Résultat ? 54 ans plus tard, le cratère brûle toujours. À 20 mètres de profondeur, les flammes lèchent les parois, réduites aujourd’hui à des flammèches, mais toujours bien réelles.
Un symbole de la folie fossile
Le site de Darvaza est devenu le visage d’un paradoxe énergétique. Il symbolise à lui seul les pertes absurdes de méthane, gaz 80 fois plus réchauffant que le CO₂ sur 20 ans. En 2024, selon les mesures satellitaires publiées par l’Agence internationale de l’énergie (AIE), le Turkménistan détenait le record mondial des super-émissions de méthane. Un record embarrassant, que ce petit pays d’Asie centrale tente désormais de camoufler en rebaptisant les « portes de l’enfer »… en « lueurs du Karakoum ». Moins dramatique, plus vendable.
Couper le gaz… pour ne plus brûler son budget
Au-delà du climat, il y a l’argent. Le président Gourbangouly Berdymoukhamedov l’a dit lui-même en 2022 : ces pertes de gaz sont une aberration économique. “Ces matières premières pourraient être exportées”, a-t-il plaidé. Traduction : chaque mètre cube de méthane qui part en fumée, c’est un billet de banque qui s’envole. Dans un pays où l’économie repose massivement sur les hydrocarbures, gaspiller du gaz, c’est scier la branche sur laquelle on est assis.
Un feu difficile à étouffer
D’un point de vue géologique, éteindre ce brasier est loin d’être simple. Le désert du Karakoum repose sur des couches de gaz intercalées entre des strates minérales imbibées d’eau, une sorte de millefeuille géologique capricieux. Tant qu’une de ces veines relâche du gaz, le feu reprend. Résultat ? Une combustion lente, imprévisible, alimentée en flux diffus.
Selon l’entreprise publique Turkmengaz, l’intensité de la flamme a déjà été divisée par trois. Le but, à terme, est d’isoler complètement la surface du cratère pour stopper toute émission résiduelle.
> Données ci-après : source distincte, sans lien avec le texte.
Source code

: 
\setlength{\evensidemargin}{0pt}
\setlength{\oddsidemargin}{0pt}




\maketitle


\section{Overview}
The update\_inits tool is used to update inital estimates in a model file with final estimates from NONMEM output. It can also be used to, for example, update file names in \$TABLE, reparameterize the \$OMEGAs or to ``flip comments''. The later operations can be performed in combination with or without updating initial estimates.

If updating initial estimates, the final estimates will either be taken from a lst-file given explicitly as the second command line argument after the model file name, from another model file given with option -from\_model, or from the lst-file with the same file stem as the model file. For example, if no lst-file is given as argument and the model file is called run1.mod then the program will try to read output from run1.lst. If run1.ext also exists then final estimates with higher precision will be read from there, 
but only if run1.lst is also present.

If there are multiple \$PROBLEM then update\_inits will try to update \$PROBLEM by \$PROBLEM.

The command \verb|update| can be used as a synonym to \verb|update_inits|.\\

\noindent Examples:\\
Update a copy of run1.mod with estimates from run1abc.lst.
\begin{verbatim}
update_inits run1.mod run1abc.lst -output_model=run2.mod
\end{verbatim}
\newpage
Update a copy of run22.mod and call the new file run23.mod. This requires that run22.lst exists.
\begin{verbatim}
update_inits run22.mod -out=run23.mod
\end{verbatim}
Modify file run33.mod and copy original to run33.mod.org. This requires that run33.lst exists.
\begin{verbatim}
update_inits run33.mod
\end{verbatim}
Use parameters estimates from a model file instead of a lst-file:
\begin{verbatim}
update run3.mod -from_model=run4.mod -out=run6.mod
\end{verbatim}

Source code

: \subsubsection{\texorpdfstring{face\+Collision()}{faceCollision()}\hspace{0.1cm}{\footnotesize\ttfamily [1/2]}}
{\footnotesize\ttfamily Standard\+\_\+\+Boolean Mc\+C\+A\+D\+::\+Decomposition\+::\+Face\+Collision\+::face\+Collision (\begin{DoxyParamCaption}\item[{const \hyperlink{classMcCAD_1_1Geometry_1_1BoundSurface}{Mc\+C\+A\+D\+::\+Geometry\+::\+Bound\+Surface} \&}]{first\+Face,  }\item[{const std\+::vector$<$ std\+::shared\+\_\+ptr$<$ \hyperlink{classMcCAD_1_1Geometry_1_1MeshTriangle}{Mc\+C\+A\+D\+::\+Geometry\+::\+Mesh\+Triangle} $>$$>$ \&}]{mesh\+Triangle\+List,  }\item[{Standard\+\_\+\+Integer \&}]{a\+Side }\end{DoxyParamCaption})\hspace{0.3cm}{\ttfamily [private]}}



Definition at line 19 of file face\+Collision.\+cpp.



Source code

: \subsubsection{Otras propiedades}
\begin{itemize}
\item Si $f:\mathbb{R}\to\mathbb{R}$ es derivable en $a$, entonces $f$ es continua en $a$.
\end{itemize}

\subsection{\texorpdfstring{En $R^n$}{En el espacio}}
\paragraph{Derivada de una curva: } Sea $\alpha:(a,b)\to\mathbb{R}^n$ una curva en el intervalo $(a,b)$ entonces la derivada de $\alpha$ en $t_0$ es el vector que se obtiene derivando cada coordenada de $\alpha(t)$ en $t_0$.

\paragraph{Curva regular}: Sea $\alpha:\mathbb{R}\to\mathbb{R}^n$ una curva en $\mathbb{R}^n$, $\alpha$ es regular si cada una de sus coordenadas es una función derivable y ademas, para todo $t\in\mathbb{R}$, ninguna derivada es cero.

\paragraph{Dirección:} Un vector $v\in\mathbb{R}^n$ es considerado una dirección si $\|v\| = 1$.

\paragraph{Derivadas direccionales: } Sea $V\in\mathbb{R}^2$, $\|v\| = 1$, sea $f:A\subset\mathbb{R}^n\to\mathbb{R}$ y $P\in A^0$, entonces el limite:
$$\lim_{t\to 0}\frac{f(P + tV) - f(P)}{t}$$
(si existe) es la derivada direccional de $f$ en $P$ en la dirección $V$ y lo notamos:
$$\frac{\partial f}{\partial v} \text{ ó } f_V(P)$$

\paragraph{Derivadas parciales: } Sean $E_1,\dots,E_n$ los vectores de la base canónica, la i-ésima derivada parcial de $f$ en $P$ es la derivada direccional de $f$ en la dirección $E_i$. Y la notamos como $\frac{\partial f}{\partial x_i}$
Facile à dire, beaucoup plus complexe à faire, surtout dans un pays où les installations sont invisibles aux journalistes et les données, rarement vérifiables.
Un enfer rentable pour les touristes…
Le paradoxe ultime, c’est que ce brasier géant est aussi une des rares attractions du pays. Un pays fermé, quasi inaccessible aux voyageurs, sans grands monuments ou plages instagrammables. Pour ceux qui réussissent à décrocher un visa, le cratère de Darvaza est le clou du voyage.
“Ici, c’est l’Islande, version post-apocalyptique”, résume un touriste occidental. Même si la flamme faiblit, la fascination reste intacte. Un gouffre en feu, au milieu d’un désert silencieux, c’est quelque chose qui marque les rétines, et les comptes Instagram.
… mais une aberration environnementale qui doit s’éteindre
Pour les scientifiques du climat, le cratère n’est qu’un détail dans un océan de fuites, mais il illustre parfaitement les absurdités du système énergétique mondial. Ce n’est pas un accident du passé, c’est une émission en continu depuis cinq décennies. Et si le Turkménistan semble enfin décidé à éteindre les flammes, ce n’est ni par pression scientifique ni par souci environnemental. C’est parce que le méthane qui part en fumée pourrait rapporter gros à l’export.
L’autre record “embarrassant” aux Etats-Unis
Au fond des collines verdoyantes de Pennsylvanie, là où ne subsistent que les carcasses de maisons englouties par la végétation, le sol fume encore. À Centralia, un incendie souterrain consume un filon de charbon depuis… 1962. Plus de soixante ans de brasier ininterrompu, tapi sous terre, invisible aux regards mais toujours bien actif. Ce feu fantôme, probablement déclenché par une opération de nettoyage mal maîtrisée dans une ancienne décharge minière, s’est propagé dans les veines charbonnières avec une lenteur perverse, obligeant la quasi-totalité des habitants à fuir. Route fracturée, bitume fissuré, gaz toxiques s’échappant du sol : Centralia est devenue une ville fantôme et un symbole mondial de la combustion la plus longue jamais enregistrée. Les experts estiment qu’il pourrait encore brûler pendant… deux siècles. Une cicatrice brûlante sur la carte des États-Unis, rappelant à quel point les erreurs souterraines peuvent engendrer des désastres à ciel ouvert.